Le sujet HEC de cette année faisait peur, était originale dans sa forme, mais pas tant que cela dans le fond. En effet, ce que ce sujet interroge, de loin, c’est la corrélation entre croissance et développement, de près : la possibilité d’un état stationnaire, ou encore d’une « stagnation séculaire » pour ceux qui auraient suivi ma MasterClass. Autrement dit, il y avait dans chaque cours de quoi retomber sur ces pattes, même pour ceux qui n’auraient jamais entendu parler de stagnation séculaire (si cela est encore possible). Il fallait simplement éviter quelques pièges :

  • Le piège le plus probable était de confondre le mot croissance d’avec celui de développement. Le sujet n’interroge pas un quelconque cercle vertueux de la croissance mais demande si le degré de développement va de pair avec la croissance.

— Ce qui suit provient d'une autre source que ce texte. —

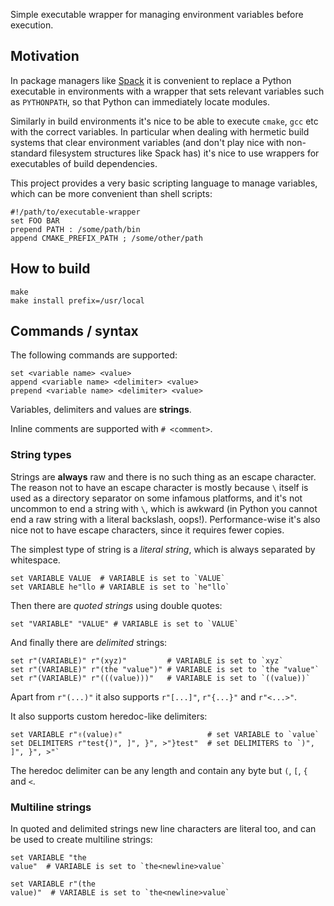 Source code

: Simple executable wrapper for managing environment variables before execution.

## Motivation

In package managers like [Spack](https://github.com/spack/spack/) it is
convenient to replace a Python executable in environments with a wrapper that
sets relevant variables such as `PYTHONPATH`, so that Python can immediately
locate modules.

Similarly in build environments it's nice to be able to execute `cmake`, `gcc`
etc with the correct variables. In particular when dealing with hermetic build
systems that clear environment variables (and don't play nice with non-standard
filesystem structures like Spack has) it's nice to use wrappers for executables
of build dependencies.

This project provides a very basic scripting language to manage variables,
which can be more convenient than shell scripts:

```
#!/path/to/executable-wrapper
set FOO BAR
prepend PATH : /some/path/bin
append CMAKE_PREFIX_PATH ; /some/other/path
```

## How to build

```
make
make install prefix=/usr/local
```

## Commands / syntax

The following commands are supported:

```
set <variable name> <value>
append <variable name> <delimiter> <value>
prepend <variable name> <delimiter> <value>
```

Variables, delimiters and values are **strings**.

Inline comments are supported with `# <comment>`.

### String types

Strings are **always** raw and there is no such thing as an escape character.
The reason not to have an escape character is mostly because `\` itself is used
as a directory separator on some infamous platforms, and it's not uncommon to
end a string with `\`, which is awkward (in Python you cannot end a raw string
with a literal backslash, oops!). Performance-wise it's also nice not to have
escape characters, since it requires fewer copies.

The simplest type of string is a *literal string*,
which is always separated by whitespace.

```
set VARIABLE VALUE  # VARIABLE is set to `VALUE`
set VARIABLE he"llo # VARIABLE is set to `he"llo`
```

Then there are *quoted strings* using double quotes:

```
set "VARIABLE" "VALUE" # VARIABLE is set to `VALUE`
```

And finally there are *delimited* strings:

```
set r"(VARIABLE)" r"(xyz)"         # VARIABLE is set to `xyz`
set r"(VARIABLE)" r"(the "value")" # VARIABLE is set to `the "value"`
set r"(VARIABLE)" r"(((value)))"   # VARIABLE is set to `((value))`
```

Apart from `r"(...)"` it also supports `r"[...]"`, `r"{...}"` and `r"<...>"`.

It also supports custom heredoc-like delimiters:

```
set VARIABLE r"✌️(value)✌️"                   # set VARIABLE to `value`
set DELIMITERS r"test{)", ]", }", >"}test"  # set DELIMITERS to `)", ]", }", >"`
```

The heredoc delimiter can be any length and contain any byte but `(`, `[`, `{` and `<`.

### Multiline strings

In quoted and delimited strings new line characters are literal too, and
can be used to create multiline strings:

```
set VARIABLE "the
value"  # VARIABLE is set to `the<newline>value`

set VARIABLE r"(the
value)"  # VARIABLE is set to `the<newline>value`
```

Or, le développement est plus large que la croissance, et lui semble même largement dissocié étant donné que l’on peut parler d’un développement sans croissance !!! Point central du sujet
  • Un piège un peu plus retord, celui de ne pas analyser cela depuis le XIXème !!! SI le sujet le stipule, c’est nécessairement qu’il y a un intérêt. Certes l’actualité de la stagnation séculaire oblige de lui réserver un sort conséquent, mais ne parler que de cela risque le HS.
  • Autre piège, ne pas voir que l’on parle de taux de croissance. Autrement dit, il est IMPERATIF d’aborder l’ensemble des pays, même ceux touours en développement. Les phases successives de développement et étonnamment rapides des pays Asiatiques méritent d’être interrogées : sont-elles reconductibles à n’importe quel pays ? En quoi le vocable de développement correspond-il par exemple parfaitement à la Corée du Sud plus qu’au développement des pays Européens ? (l’accent mis sur l’éducation, le niveau de vie en général semble être la clef : ici, plus le développement est avancé dans le temps, plus la croissance est rapide)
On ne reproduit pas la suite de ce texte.